They stared at one another.
Another clap of thunder echoed up the valley. The sun was covered by a fast-moving cloud, dropping the temperature a few degrees.
“Hey! I got something!” Pete’s voice came from behind the shed.
They followed the tracker’s voice to the rear of the building and saw him in a crouched position, studying the ground in front of him.

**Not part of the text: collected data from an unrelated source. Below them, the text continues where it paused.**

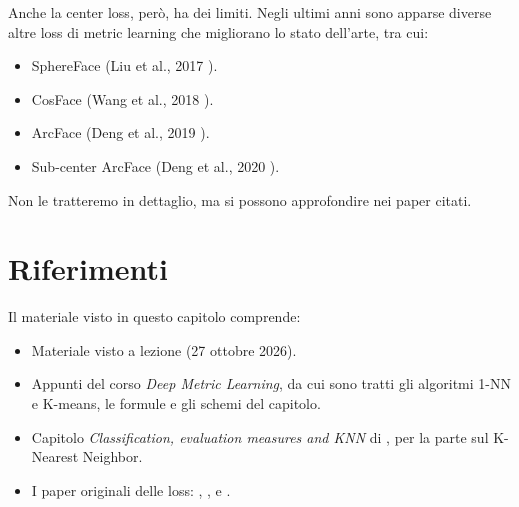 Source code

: Anche la center loss, però, ha dei limiti. Negli ultimi anni sono apparse diverse altre loss di metric learning che migliorano lo stato dell'arte, tra cui:
\begin{itemize}
    \item SphereFace (Liu et al., 2017 \cite{Liu2017}).
    \item CosFace (Wang et al., 2018 \cite{Wang2018}).
    \item ArcFace (Deng et al., 2019 \cite{Deng2019}).
    \item Sub-center ArcFace (Deng et al., 2020 \cite{Deng2020}).
\end{itemize}
Non le tratteremo in dettaglio, ma si possono approfondire nei paper citati.

\section*{Riferimenti}
Il materiale visto in questo capitolo comprende:
\begin{itemize}
    \item Materiale visto a lezione (27 ottobre 2026).
    \item Appunti del corso \emph{Deep Metric Learning}, da cui sono tratti gli algoritmi 1-NN e K-means, le formule e gli schemi del capitolo.
    \item Capitolo \emph{Classification, evaluation measures and KNN} di \cite{Furnari-FAD}, per la parte sul K-Nearest Neighbor.
    \item I paper originali delle loss:  \cite{Chopra2005},  \cite{Schroff2015},  \cite{Chen2017} e  \cite{Wen2016}.
\end{itemize}
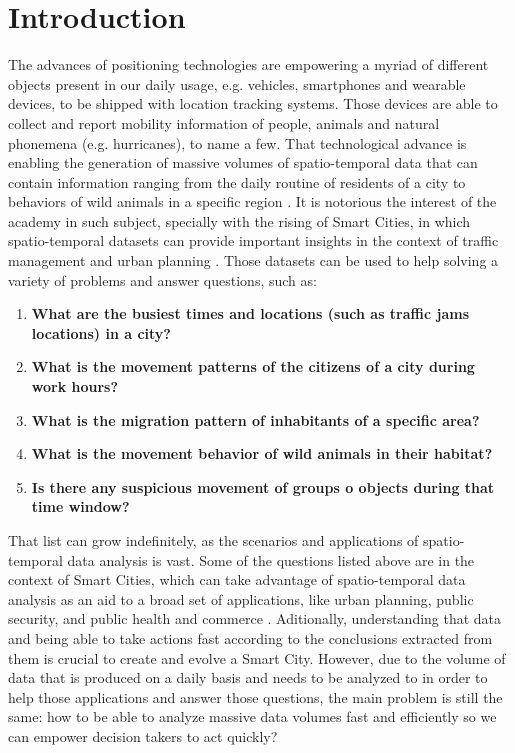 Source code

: \chapter{Introduction}
\label{chp:introduction}
The advances of positioning technologies are empowering a myriad of different objects present in our daily usage, e.g.
vehicles, smartphones and wearable devices, to be shipped with location tracking systems. Those devices are able to
collect and report mobility information of people, animals and natural phonemena (e.g. hurricanes), to name a few. That
technological advance is enabling the generation of massive volumes of spatio-temporal data that can contain information
ranging from the daily routine of residents of a city \citep{whatdidyoudo} to behaviors of wild animals in a specific
region \citep{trajclustering}\citep{miningperiodic}. It is notorious the interest of the academy in such subject,
specially with the rising of Smart Cities, in which spatio-temporal datasets can provide important insights in the
context of traffic management and urban planning \citep{gissmartcities}\citep{parallelsmartcities}. Those datasets can
be used to help solving a variety of problems and answer questions, such as:

\begin{enumerate}
    \item \textbf{What are the busiest times and locations (such as traffic jams locations) in a city?}
        \citep{visualtrafficjam}
    \item \textbf{What is the movement patterns of the citizens of a city during work hours?}
    \item \textbf{What is the migration pattern of inhabitants of a specific area?}
    \item \textbf{What is the movement behavior of wild animals in their habitat?} \citep{movemine}
    \item \textbf{Is there any suspicious movement of groups o objects during that time window?}
\end{enumerate}

That list can grow indefinitely, as the scenarios and applications of spatio-temporal data analysis is vast. Some of the
questions listed above are in the context of Smart Cities, which can take advantage of spatio-temporal data analysis as
an aid to a broad set of applications, like urban planning, public security, and public health and commerce
\citep{ieeesmartcities}. Aditionally, understanding that data and being able to take actions fast according to the
conclusions extracted from them is crucial to create and evolve a Smart City. However, due to the volume of data that is
produced on a daily basis and needs to be analyzed to in order to help those applications and answer those questions,
the main problem is still the same: how to be able to analyze massive data volumes fast and efficiently so we can
empower decision takers to act quickly?

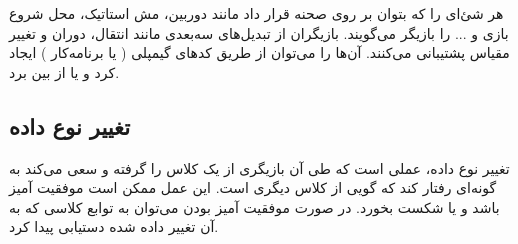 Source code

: هر شئ‌ای را که بتوان بر روی صحنه قرار داد مانند دوربین، مش استاتیک، محل شروع بازی و ... را بازیگر
می‌گویند.
بازیگران از تبدیل‌های سه‌بعدی مانند انتقال، دوران و تغییر مقیاس پشتیبانی می‌کنند.
آن‌ها را می‌توان از طریق کد‌های گیمپلی (
	یا برنامه‌کار 
)
ایجاد کرد و یا از بین برد.

\subsection{تغییر نوع داده 
\protect{}}

تغییر نوع داده، عملی است که طی آن بازیگری از یک کلاس را گرفته و سعی می‌کند به گونه‌ای رفتار کند که گویی از کلاس دیگری است.
این عمل ممکن است موفقیت آمیز باشد و یا شکست بخورد. در صورت موفقیت آمیز بودن می‌توان به توابع کلاسی که به آن تغییر داده شده دستیابی پیدا کرد.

Roll pushed his way to the front. “What is it?”
“Got another boot tread. This pattern matches the bloody ones. See how it has that star tread right in the middle?”
“Shit.” Roll got close. “How’d we not see this before?” he looked up at his deputies for an answer.
They said nothing.
“Sorry,” Roll said, digging his fingers into his temple. “I know, we’ve all been going full steam since that call to Guild’s house. Anyway, that’s why we brought you in, Pete. Good work.”
Pete got up and looked down a steep slope that fell off the back of the gun shed.
Wolf stepped close and saw a perfect print set in dried mud. “Just to be clear, it rained Friday night up here? And then last night, Sunday night. But didn’t Saturday night?”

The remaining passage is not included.